Likewise, there are no special clues given as to how or why Ruth developed this steadfast love for her mother-in-law. It is simply given to us as who she was. For the sake of her mother-in-law she gave up everything she had – her homeland, her resources, her people and her religion. To choose Naomi over her own future was a choice of death over life, and yet she makes that choice! And thus we start to recognise in Ruth, right here in the first chapter of the Book of Ruth, the face of Christ!
And yet this is only the first chapter and we are going to need to move quickly now through the rest of the Book of Ruth if we are going to finish this story, and there is yet one more vital thing that we need to learn about Ruth before we can get a complete picture of the woman, and it is revealed to us in the second chapter of the Book of Ruth, and that is that Ruth is hot!
Now I appreciate that the term ‘hot’ might seem inappropriate to some and unnecessarily sexual in its overtones, and yet what follows in the Book of Ruth is absolutely sexual in its overtones and, one might think, entirely inappropriate!
We pick up the ‘hotness’ of Ruth soon after the two women return to Bethlehem. Ruth takes it upon herself to glean some scraps of barley in one of the local fields so that the women might have something to eat, and immediately she catches the eye of all the field-hands!

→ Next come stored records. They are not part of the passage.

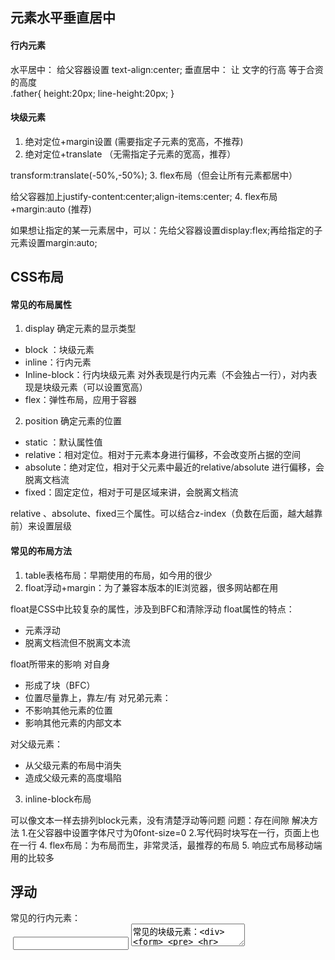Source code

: ## 元素水平垂直居中

#### 行内元素
水平居中：
给父容器设置 text-align:center;
垂直居中：
让 文字的行高 等于合资的高度  
.father{
    height:20px;
    line-height:20px;
}

#### 块级元素
1. 绝对定位+margin设置 (需要指定子元素的宽高，不推荐)
2. 绝对定位+translate （无需指定子元素的宽高，推荐）

transform:translate(-50%,-50%);
3. flex布局（但会让所有元素都居中）

给父容器加上justify-content:center;align-items:center;
4. flex布局+margin:auto (推荐)

如果想让指定的某一元素居中，可以：先给父容器设置display:flex;再给指定的子元素设置margin:auto;


## CSS布局
#### 常见的布局属性
1. display  确定元素的显示类型

- block ：块级元素
- inline：行内元素
- Inline-block：行内块级元素 对外表现是行内元素（不会独占一行），对内表现是块级元素（可以设置宽高）
- flex：弹性布局，应用于容器
2. position 确定元素的位置

- static ：默认属性值
- relative：相对定位。相对于元素本身进行偏移，不会改变所占据的空间
- absolute：绝对定位，相对于父元素中最近的relative/absolute 进行偏移，会脱离文档流
- fixed：固定定位，相对于可是区域来讲，会脱离文档流

relative 、absolute、fixed三个属性。可以结合z-index（负数在后面，越大越靠前）来设置层级

#### 常见的布局方法
1. table表格布局：早期使用的布局，如今用的很少
2. float浮动+margin：为了兼容本版本的IE浏览器，很多网站都在用

float是CSS中比较复杂的属性，涉及到BFC和清除浮动
float属性的特点：
- 元素浮动
- 脱离文档流但不脱离文本流

float所带来的影响
对自身
- 形成了块（BFC）
- 位置尽量靠上，靠左/有
对兄弟元素：
- 不影响其他元素的位置
- 影响其他元素的内部文本

对父级元素：
- 从父级元素的布局中消失
- 造成父级元素的高度塌陷


3. inline-block布局

可以像文本一样去排列block元素，没有清楚浮动等问题
问题：存在间隙  解决方法 1.在父容器中设置字体尺寸为0font-size=0 2.写代码时块写在一行，页面上也在一行
4. flex布局：为布局而生，非常灵活，最推荐的布局
5. 响应式布局移动端用的比较多


## 浮动

常见的行内元素：<span> <a> <br> <img> <input> <textarea>
常见的块级元素：<div> <form> <pre> <hr> <h1>~<h6>

行内元素 和 块级元素 是css对标签的分类  ，html对标签的分类是 容器级 和 文本级
容器级 ≈块级元素 ， 文本级≈行内元素 ，唯一差别 p属于文本级  却又是块级元素

行内元素 与 块级元素 通过display 可以转换

以上就是标准文档流的做法，如果我们想 并排 和 设置宽高 兼得 ，可以试试 行内块级元素 或者 脱离标准流
CSS中脱离文档流的方法 ：浮动 、 绝对定位 、固定定位

#### 浮动的性质
1. 浮动的元素脱离标准文档流
2. 浮动的元素相互贴靠
3. 浮动的元素有 文本环绕 （或者说是 脱离文档流但不脱离 文本流）
4. 收缩

#### 清除浮动

1. 给浮动元素的容器（祖先元素） 增加高度
2. clear:both; 清除左右的浮动  但也会清除margin属性
3. 添加一个clear:both;的盒子，隔绝属性
4. overflow:hidden;比较推荐


双倍margin的问题，ie6的bug；解决方法 ：浮动方向和margin方向设置成相反
margin适合用来设置兄弟元素的距离 ， 父子元素的距离要用paddding

## BFC
BFC 块级格式化上下文，可以看作一套布局标准
BFC是一个独立的布局环境，内外不相干
#### 布局规则
- 行 和 块再垂直方向依次放置
- BFC内部的box 之间垂直的margin会发生坍塌现象（距离不是叠加，而是大的margin。小的塌陷在大的里面）
- BFC不受外面的影响也不影响外面
- BFC的高度包括里面浮动元素的高度，也就是说浮动元素能撑起来BFC

#### 构建BFC
- 浮动元素是BFC，即float不为none
- 脱离文档流，即 pisition 不是 static 或者 relative
- display 的值是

Now, admittedly, any young refugee woman would be in a vulnerable situation when placed amidst a group of farm labourers, but clearly Ruth catches the eye not only of the workers but of their boss, Boaz, as well!
The first time Boaz sees Ruth he starts asking questions about her (2:5) and the first time he talks to her he starts flirting with her, and indeed the first action he takes regarding Ruth is that he passes the word around amongst his employees that nobody else is to touch her!
Ruth is hot property, and yet her alluring femininity should in no way distract us from her powerful humanity. She is beautiful both within and without. She has shown herself to be capable of Christ-like divine love, and now she will show herself to be equally capable of very human erotic love, for in chapter three she decides to use her body to secure Boaz for herself as a sexual partner, and so ensure a future for both herself and her mother-in-law.
Mind you, as the story is presented, it is actually Naomi who is the driving force behind Ruth’s sexual adventures, which in itself seems rather distasteful!
I’m sure we have all heard of families in struggling communities who sell their children to brothels in order to survive themselves. I know this happens but, as a parent, I find it impossible to understand how any parent could prostitute their own children.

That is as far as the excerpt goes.